(Task item) When the word "generating" shows up in a line of the data below, copy that whole line.
:: Records shown ::
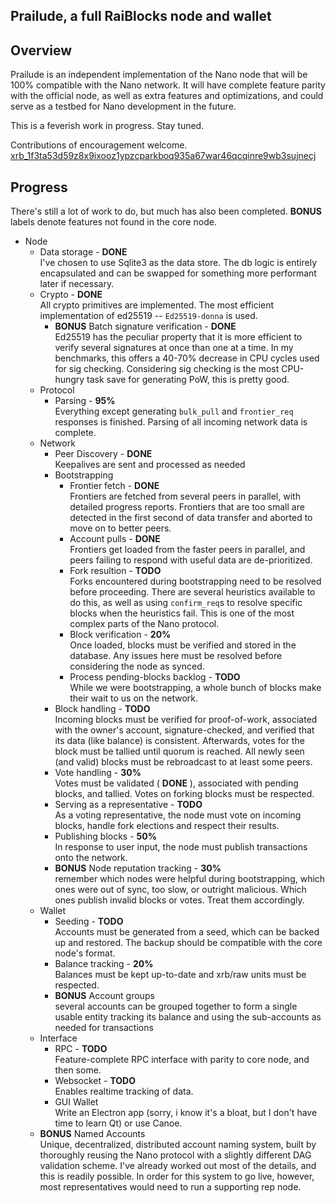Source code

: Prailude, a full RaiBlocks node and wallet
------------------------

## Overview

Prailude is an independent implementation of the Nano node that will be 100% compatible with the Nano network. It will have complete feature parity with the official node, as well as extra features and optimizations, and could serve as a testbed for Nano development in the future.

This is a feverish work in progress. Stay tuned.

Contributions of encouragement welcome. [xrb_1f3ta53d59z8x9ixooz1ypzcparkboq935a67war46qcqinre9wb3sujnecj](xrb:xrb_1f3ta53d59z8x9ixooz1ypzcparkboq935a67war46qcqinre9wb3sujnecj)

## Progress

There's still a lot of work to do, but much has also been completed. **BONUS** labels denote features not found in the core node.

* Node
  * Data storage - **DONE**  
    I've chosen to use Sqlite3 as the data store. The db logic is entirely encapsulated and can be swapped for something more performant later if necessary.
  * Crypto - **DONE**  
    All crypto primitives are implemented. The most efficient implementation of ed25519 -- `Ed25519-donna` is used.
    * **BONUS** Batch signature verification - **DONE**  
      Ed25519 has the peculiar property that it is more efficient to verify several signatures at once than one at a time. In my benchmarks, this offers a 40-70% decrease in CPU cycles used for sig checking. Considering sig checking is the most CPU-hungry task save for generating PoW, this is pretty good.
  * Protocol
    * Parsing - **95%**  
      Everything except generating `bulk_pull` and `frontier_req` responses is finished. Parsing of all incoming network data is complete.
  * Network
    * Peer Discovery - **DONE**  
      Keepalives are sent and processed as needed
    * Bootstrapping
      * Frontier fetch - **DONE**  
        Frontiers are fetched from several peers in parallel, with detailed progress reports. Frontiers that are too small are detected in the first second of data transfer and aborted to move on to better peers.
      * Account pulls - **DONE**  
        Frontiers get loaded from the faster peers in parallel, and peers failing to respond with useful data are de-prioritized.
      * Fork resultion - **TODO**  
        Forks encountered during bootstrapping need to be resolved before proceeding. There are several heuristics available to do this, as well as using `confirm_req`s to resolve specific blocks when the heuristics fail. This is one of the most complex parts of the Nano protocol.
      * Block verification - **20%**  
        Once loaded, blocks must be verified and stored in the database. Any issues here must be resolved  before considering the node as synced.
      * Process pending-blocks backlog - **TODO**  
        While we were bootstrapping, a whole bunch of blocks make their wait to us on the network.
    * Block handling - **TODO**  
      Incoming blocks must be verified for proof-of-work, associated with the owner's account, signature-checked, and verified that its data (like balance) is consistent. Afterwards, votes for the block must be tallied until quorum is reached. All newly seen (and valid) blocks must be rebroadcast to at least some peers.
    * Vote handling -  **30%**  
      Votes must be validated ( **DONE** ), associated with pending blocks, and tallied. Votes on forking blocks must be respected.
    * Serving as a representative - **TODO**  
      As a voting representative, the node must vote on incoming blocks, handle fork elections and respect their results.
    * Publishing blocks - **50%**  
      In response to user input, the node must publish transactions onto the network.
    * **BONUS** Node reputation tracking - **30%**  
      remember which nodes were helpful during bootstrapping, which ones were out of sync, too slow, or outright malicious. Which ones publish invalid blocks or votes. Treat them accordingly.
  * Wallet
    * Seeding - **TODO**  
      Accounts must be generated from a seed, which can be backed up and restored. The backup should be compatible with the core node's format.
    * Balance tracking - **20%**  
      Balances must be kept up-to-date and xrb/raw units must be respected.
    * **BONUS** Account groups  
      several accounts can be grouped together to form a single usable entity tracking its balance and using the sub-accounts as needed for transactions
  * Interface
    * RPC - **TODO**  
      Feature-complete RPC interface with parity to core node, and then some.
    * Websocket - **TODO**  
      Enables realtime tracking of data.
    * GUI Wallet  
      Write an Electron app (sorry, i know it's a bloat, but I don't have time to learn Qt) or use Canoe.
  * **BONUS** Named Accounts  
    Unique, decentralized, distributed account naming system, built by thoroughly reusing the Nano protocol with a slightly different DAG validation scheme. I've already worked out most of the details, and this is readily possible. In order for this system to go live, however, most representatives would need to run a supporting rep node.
:::
:: Records shown ::
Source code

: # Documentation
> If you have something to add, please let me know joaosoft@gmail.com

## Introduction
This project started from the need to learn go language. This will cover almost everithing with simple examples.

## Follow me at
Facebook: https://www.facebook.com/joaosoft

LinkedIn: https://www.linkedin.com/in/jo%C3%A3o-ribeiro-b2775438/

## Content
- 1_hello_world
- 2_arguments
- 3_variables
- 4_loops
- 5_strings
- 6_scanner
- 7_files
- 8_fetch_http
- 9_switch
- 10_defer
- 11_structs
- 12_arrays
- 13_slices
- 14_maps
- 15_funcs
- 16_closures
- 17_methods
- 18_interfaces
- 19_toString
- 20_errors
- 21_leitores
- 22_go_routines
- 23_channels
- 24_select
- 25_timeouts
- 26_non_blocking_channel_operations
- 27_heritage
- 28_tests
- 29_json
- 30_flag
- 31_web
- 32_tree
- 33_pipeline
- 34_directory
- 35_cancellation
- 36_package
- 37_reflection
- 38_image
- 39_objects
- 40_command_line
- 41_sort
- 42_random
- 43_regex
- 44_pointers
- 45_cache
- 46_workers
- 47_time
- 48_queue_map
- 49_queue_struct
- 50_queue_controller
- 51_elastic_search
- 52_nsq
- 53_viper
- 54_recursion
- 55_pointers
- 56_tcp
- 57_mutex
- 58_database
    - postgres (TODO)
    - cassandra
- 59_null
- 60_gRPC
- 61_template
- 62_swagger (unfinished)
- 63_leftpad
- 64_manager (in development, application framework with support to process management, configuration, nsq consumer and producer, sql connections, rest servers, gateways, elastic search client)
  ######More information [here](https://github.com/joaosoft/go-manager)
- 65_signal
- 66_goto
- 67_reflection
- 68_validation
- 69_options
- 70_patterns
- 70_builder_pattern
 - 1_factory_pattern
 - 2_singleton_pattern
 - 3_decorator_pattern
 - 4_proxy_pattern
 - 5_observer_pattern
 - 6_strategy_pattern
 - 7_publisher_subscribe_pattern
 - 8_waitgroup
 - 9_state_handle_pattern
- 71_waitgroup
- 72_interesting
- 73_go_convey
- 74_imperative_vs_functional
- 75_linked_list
:::
(Task output)
      Ed25519 has the peculiar property that it is more efficient to verify several signatures at once than one at a time. In my benchmarks, this offers a 40-70% decrease in CPU cycles used for sig checking. Considering sig checking is the most CPU-hungry task save for generating PoW, this is pretty good.
      Everything except generating `bulk_pull` and `frontier_req` responses is finished. Parsing of all incoming network data is complete.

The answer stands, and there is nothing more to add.